E‑Bike‑Chaos in Queensland: Verletzungen steigen um 112 %
In Queensland (Australien) sorgt der E‑Bike‑Boom bei Jugendlichen für Schlagzeilen – allerdings keine positiven. Die Behörden melden einen dramatischen Anstieg gefährlicher Fahrmanöver, illegaler Straßenrennen und Unfällen mit teils schweren Verletzungen. Laut der „Courier Mail“ ist die Zahl der verletzten E‑Bike-Nutzer innerhalb eines Jahres um satte 112 % gestiegen.
Jugendliche auf Power-E-Bikes: Ein unterschätztes Risiko?
Immer mehr junge Menschen fahren in Queensland auf leistungsstarken, oft modifizierten E‑Bikes – häufig ohne Helm, Kennzeichnung oder technische Begrenzung. Manche dieser Bikes erreichen Geschwindigkeiten über 60 km/h. Die Folge: riskante Fahrmanöver, Konflikte im Straßenverkehr und eine stark gestiegene Zahl an Notarzteinsätzen.
Parlamentarische Untersuchung eingeleitet
Die Regierung des Bundesstaats Queensland hat inzwischen reagiert und eine parlamentarische Untersuchung zur Sicherheit von E‑Bikes gestartet. Es soll geprüft werden, ob eine Zulassungspflicht, Geschwindigkeitsbegrenzungen oder Alterskontrollen nötig sind – ähnlich wie es in Deutschland bereits mit der eKFV der Fall ist.
Australien steht vor einem Wendepunkt
Während viele Eltern in der Mobilität per E‑Bike eine neue Freiheit für ihre Kinder sehen, zeigt sich nun die Kehrseite der Medaille: mangelnde Kontrolle, fehlende Infrastruktur und gesetzliche Grauzonen führen zu gefährlichen Zuständen. Ob es zu einem Verbot besonders starker Bikes für Minderjährige kommt, ist derzeit Gegenstand der Debatte.

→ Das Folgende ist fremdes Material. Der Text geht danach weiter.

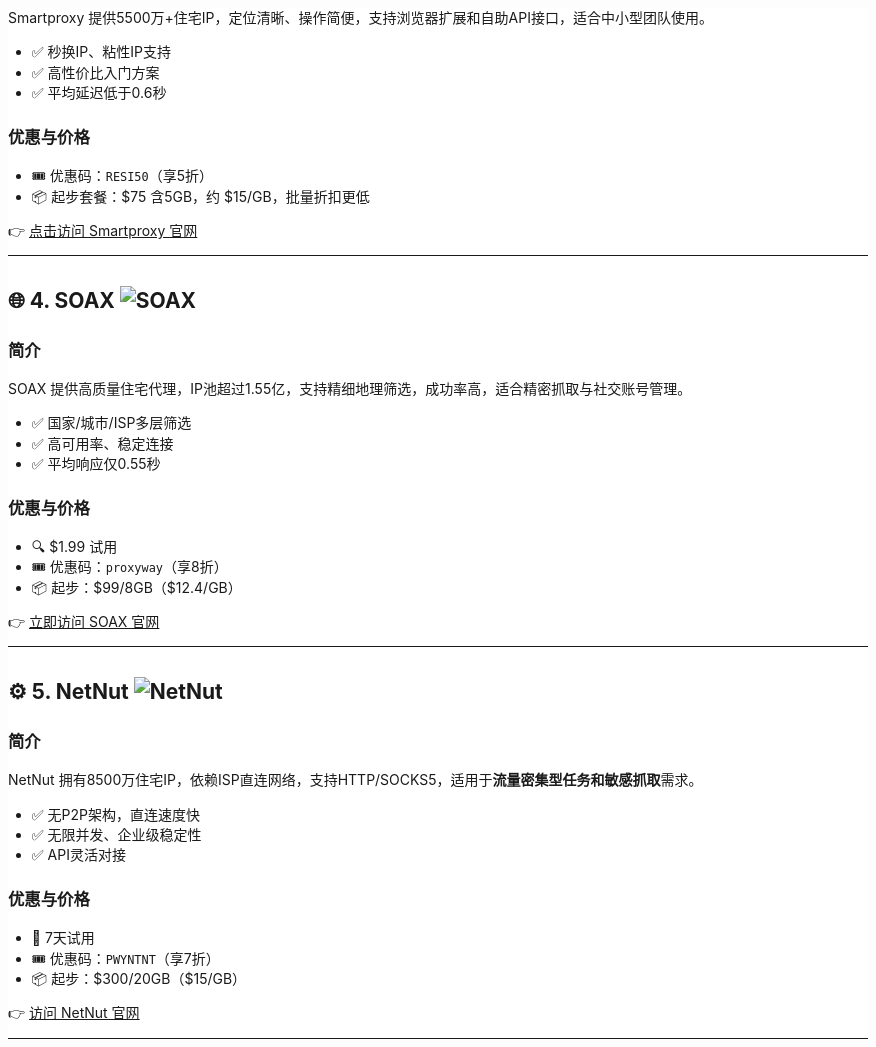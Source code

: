 Smartproxy 提供5500万+住宅IP，定位清晰、操作简便，支持浏览器扩展和自助API接口，适合中小型团队使用。

* ✅ 秒换IP、粘性IP支持
* ✅ 高性价比入门方案
* ✅ 平均延迟低于0.6秒

### 优惠与价格

* 🎟️ 优惠码：`RESI50`（享5折）
* 📦 起步套餐：\$75 含5GB，约 \$15/GB，批量折扣更低

👉 [点击访问 Smartproxy 官网](https://smartproxy.com/)

---

## 🌐 4. SOAX ![SOAX](https://soax.com/favicon.ico)

### 简介

SOAX 提供高质量住宅代理，IP池超过1.55亿，支持精细地理筛选，成功率高，适合精密抓取与社交账号管理。

* ✅ 国家/城市/ISP多层筛选
* ✅ 高可用率、稳定连接
* ✅ 平均响应仅0.55秒

### 优惠与价格

* 🔍 \$1.99 试用
* 🎟️ 优惠码：`proxyway`（享8折）
* 📦 起步：\$99/8GB（\$12.4/GB）

👉 [立即访问 SOAX 官网](https://soax.com/)

---

## ⚙️ 5. NetNut ![NetNut](https://netnut.io/favicon.ico)

### 简介

NetNut 拥有8500万住宅IP，依赖ISP直连网络，支持HTTP/SOCKS5，适用于**流量密集型任务和敏感抓取**需求。

* ✅ 无P2P架构，直连速度快
* ✅ 无限并发、企业级稳定性
* ✅ API灵活对接

### 优惠与价格

* 🎁 7天试用
* 🎟️ 优惠码：`PWYNTNT`（享7折）
* 📦 起步：\$300/20GB（\$15/GB）

👉 [访问 NetNut 官网](https://netnut.io/)

---
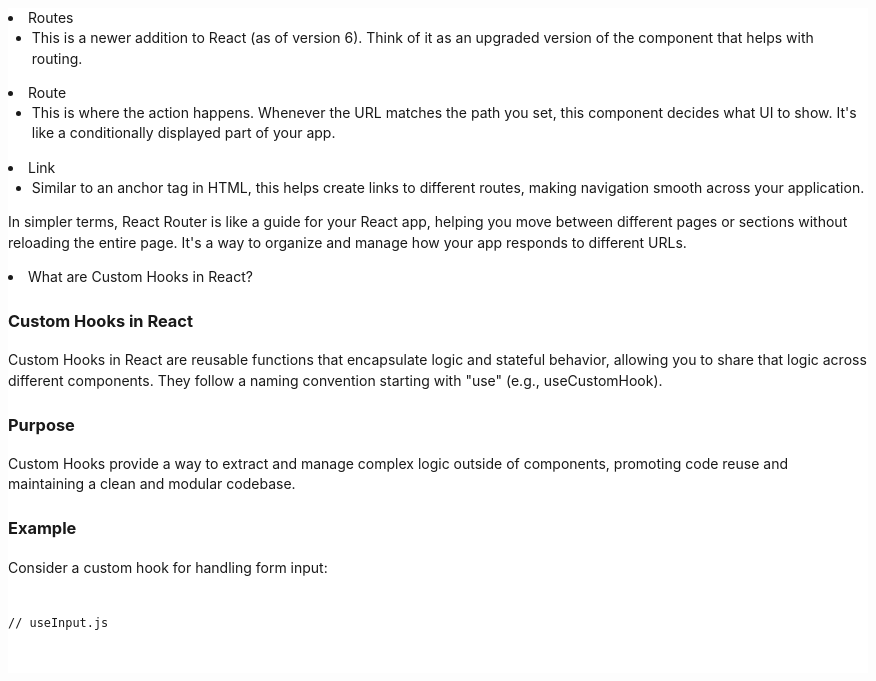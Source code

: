 </ol>

<li>
Routes
<ul>
<li>
This is a newer addition to React (as of version 6). Think of it as an upgraded version of the component that helps with routing.
</li>
</ul>
</li>

<li>
Route
<ul>
<li>
This is where the action happens. Whenever the URL matches the path you set, this component decides what UI to show. It's like a conditionally displayed part of your app.
</li>
</ul>
</li>

<li>
Link
<ul>
<li>
Similar to an anchor tag in HTML, this helps create links to different routes, making navigation smooth across your application.
</li>
</ul>
</li>
</ol>
<p>
In simpler terms, React Router is like a guide for your React app, helping you move between different pages or sections without reloading the entire page. It's a way to organize and manage how your app responds to different URLs.
</p>
</li>
<li>
What are Custom Hooks in React?
<h3>
Custom Hooks in React
</h3>
<p>
Custom Hooks in React are reusable functions that encapsulate logic and stateful behavior, allowing you to share that logic across different components. They follow a naming convention starting with "use" (e.g., useCustomHook).
</p>
<h3>
Purpose
</h3>
<p>
Custom Hooks provide a way to extract and manage complex logic outside of components, promoting code reuse and maintaining a clean and modular codebase.
</p>
<h3>
Example
</h3>
<p>
Consider a custom hook for handling form input:
</p>
<pre>
<code>
// useInput.js
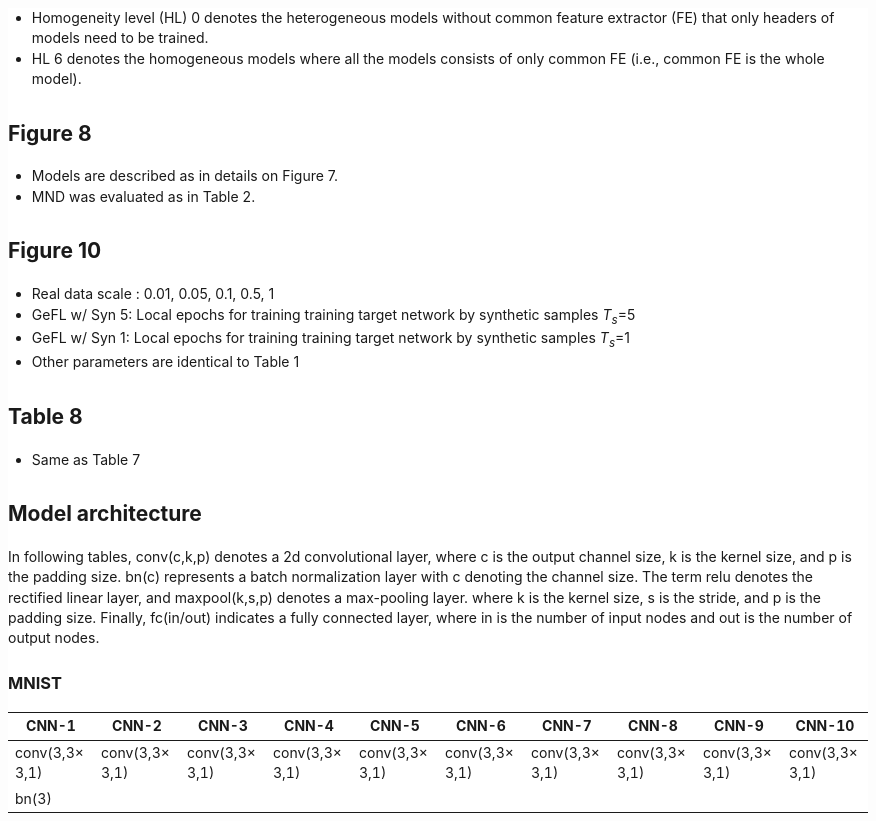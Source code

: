   - Homogeneity level (HL) 0 denotes the heterogeneous models without common feature extractor (FE) that only headers of models need to be trained.
  - HL 6 denotes the homogeneous models where all the models consists of only common FE (i.e., common FE is the whole model).

## Figure 8

  - Models are described as in details on Figure 7.
  - MND was evaluated as in Table 2.

## Figure 10

  - Real data scale : 0.01, 0.05, 0.1, 0.5, 1
  - GeFL w/ Syn 5: Local epochs for training training target network by synthetic samples <i>T<sub>s</sub></i>=5
  - GeFL w/ Syn 1: Local epochs for training training target network by synthetic samples <i>T<sub>s</sub></i>=1
  - Other parameters are identical to Table 1 

## Table 8

- Same as Table 7 

## Model architecture
In following tables, conv(c,k,p) denotes a 2d convolutional layer, where c is the output channel size, k is the kernel size, and p is the padding size. bn(c) represents a batch normalization layer with c denoting the channel size. The term relu denotes the rectified linear layer, and maxpool(k,s,p) denotes a max-pooling layer. where k is the kernel size, s is the stride, and p is the padding size. Finally, fc(in/out) indicates a fully connected layer, where in is the number of input nodes and out is the number of output nodes.

### MNIST
<table>
  <thead>
    <tr>
      <th>CNN-1</th>
      <th>CNN-2</th>
      <th>CNN-3</th>
      <th>CNN-4</th>
      <th>CNN-5</th>
      <th>CNN-6</th>
      <th>CNN-7</th>
      <th>CNN-8</th>
      <th>CNN-9</th>
      <th>CNN-10</th>
    </tr>
  </thead>
  <tbody>
    <tr>
      <td>conv(3,3×3,1)</td>
      <td>conv(3,3×3,1)</td>
      <td>conv(3,3×3,1)</td>
      <td>conv(3,3×3,1)</td>
      <td>conv(3,3×3,1)</td>
      <td>conv(3,3×3,1)</td>
      <td>conv(3,3×3,1)</td>
      <td>conv(3,3×3,1)</td>
      <td>conv(3,3×3,1)</td>
      <td>conv(3,3×3,1)</td>
    </tr>
    <tr>
      <td>bn(3)</td>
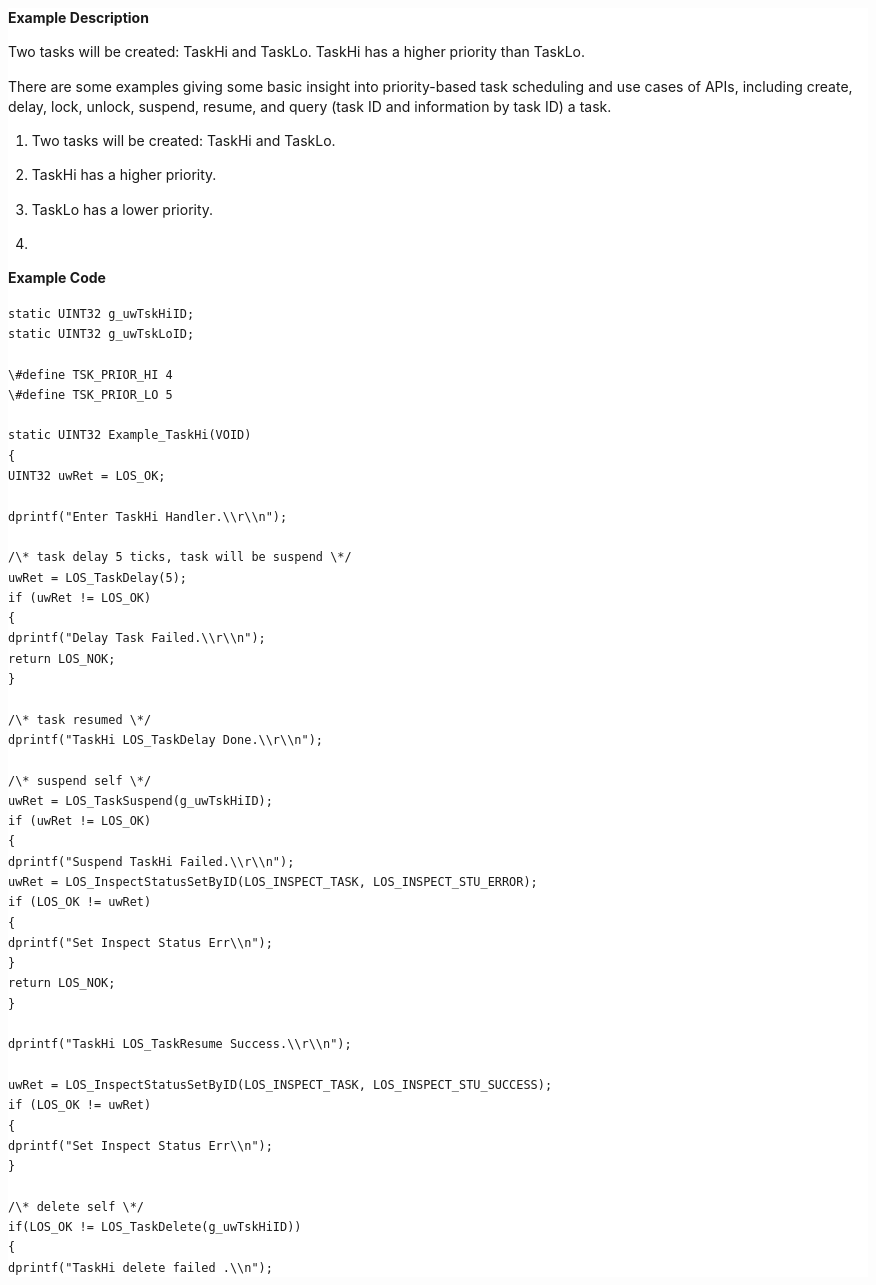 **Example Description**

Two tasks will be created: TaskHi and TaskLo. TaskHi has a higher priority than
TaskLo.

There are some examples giving some basic insight into priority-based task
scheduling and use cases of APIs, including create, delay, lock, unlock,
suspend, resume, and query (task ID and information by task ID) a task.

1.  Two tasks will be created: TaskHi and TaskLo.

2.  TaskHi has a higher priority.

3.  TaskLo has a lower priority.
4.  
**Example Code**

```
static UINT32 g_uwTskHiID;  
static UINT32 g_uwTskLoID;  
  
\#define TSK_PRIOR_HI 4  
\#define TSK_PRIOR_LO 5  
  
static UINT32 Example_TaskHi(VOID)  
{  
UINT32 uwRet = LOS_OK;  
  
dprintf("Enter TaskHi Handler.\\r\\n");  
  
/\* task delay 5 ticks, task will be suspend \*/  
uwRet = LOS_TaskDelay(5);  
if (uwRet != LOS_OK)  
{  
dprintf("Delay Task Failed.\\r\\n");  
return LOS_NOK;  
}  
  
/\* task resumed \*/  
dprintf("TaskHi LOS_TaskDelay Done.\\r\\n");  
  
/\* suspend self \*/  
uwRet = LOS_TaskSuspend(g_uwTskHiID);  
if (uwRet != LOS_OK)  
{  
dprintf("Suspend TaskHi Failed.\\r\\n");  
uwRet = LOS_InspectStatusSetByID(LOS_INSPECT_TASK, LOS_INSPECT_STU_ERROR);  
if (LOS_OK != uwRet)  
{  
dprintf("Set Inspect Status Err\\n");  
}  
return LOS_NOK;  
}  
  
dprintf("TaskHi LOS_TaskResume Success.\\r\\n");  
  
uwRet = LOS_InspectStatusSetByID(LOS_INSPECT_TASK, LOS_INSPECT_STU_SUCCESS);  
if (LOS_OK != uwRet)  
{  
dprintf("Set Inspect Status Err\\n");  
}  
  
/\* delete self \*/  
if(LOS_OK != LOS_TaskDelete(g_uwTskHiID))  
{  
dprintf("TaskHi delete failed .\\n");  
```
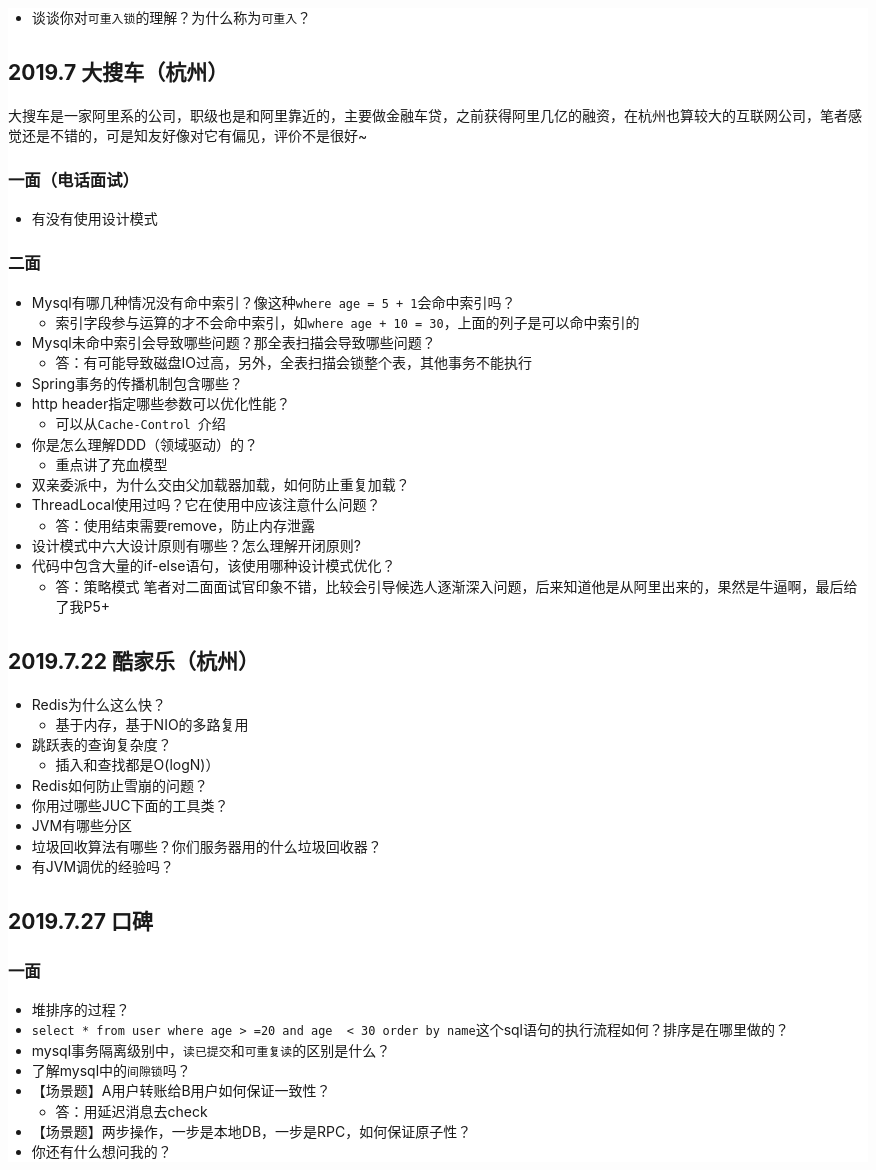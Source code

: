 - 谈谈你对`可重入锁`的理解？为什么称为`可重入`？

## 2019.7 大搜车（杭州）
大搜车是一家阿里系的公司，职级也是和阿里靠近的，主要做金融车贷，之前获得阿里几亿的融资，在杭州也算较大的互联网公司，笔者感觉还是不错的，可是知友好像对它有偏见，评价不是很好~
### 一面（电话面试）
- 有没有使用设计模式
### 二面
- Mysql有哪几种情况没有命中索引？像这种`where age = 5 + 1`会命中索引吗？
    - 索引字段参与运算的才不会命中索引，如`where age + 10 = 30`，上面的列子是可以命中索引的
- Mysql未命中索引会导致哪些问题？那全表扫描会导致哪些问题？
    - 答：有可能导致磁盘IO过高，另外，全表扫描会锁整个表，其他事务不能执行
- Spring事务的传播机制包含哪些？
- http header指定哪些参数可以优化性能？
    - 可以从`Cache-Control `介绍
- 你是怎么理解DDD（领域驱动）的？
    - 重点讲了充血模型
- 双亲委派中，为什么交由父加载器加载，如何防止重复加载？
- ThreadLocal使用过吗？它在使用中应该注意什么问题？
    - 答：使用结束需要remove，防止内存泄露
- 设计模式中六大设计原则有哪些？怎么理解开闭原则?
- 代码中包含大量的if-else语句，该使用哪种设计模式优化？
    - 答：策略模式
笔者对二面面试官印象不错，比较会引导候选人逐渐深入问题，后来知道他是从阿里出来的，果然是牛逼啊，最后给了我P5+
## 2019.7.22 酷家乐（杭州）
- Redis为什么这么快？
    - 基于内存，基于NIO的多路复用
- 跳跃表的查询复杂度？
    - 插入和查找都是O(logN)）
- Redis如何防止雪崩的问题？
- 你用过哪些JUC下面的工具类？
- JVM有哪些分区
- 垃圾回收算法有哪些？你们服务器用的什么垃圾回收器？
- 有JVM调优的经验吗？
## 2019.7.27 口碑
### 一面
- 堆排序的过程？
- `select * from user where age > =20 and age  < 30 order by name`这个sql语句的执行流程如何？排序是在哪里做的？
- mysql事务隔离级别中，`读已提交`和`可重复读`的区别是什么？
- 了解mysql中的`间隙锁`吗？
- 【场景题】A用户转账给B用户如何保证一致性？
    - 答：用延迟消息去check
- 【场景题】两步操作，一步是本地DB，一步是RPC，如何保证原子性？
- 你还有什么想问我的？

Was können wir daraus lernen?
Das Beispiel Queensland zeigt, dass die unkontrollierte Verbreitung leistungsstarker E‑Bikes ohne klare gesetzliche Regelung schnell zu einem massiven Sicherheitsproblem werden kann. Auch in Europa sind ähnliche Entwicklungen bereits sichtbar – ein Grund mehr, das Thema aufmerksam zu verfolgen.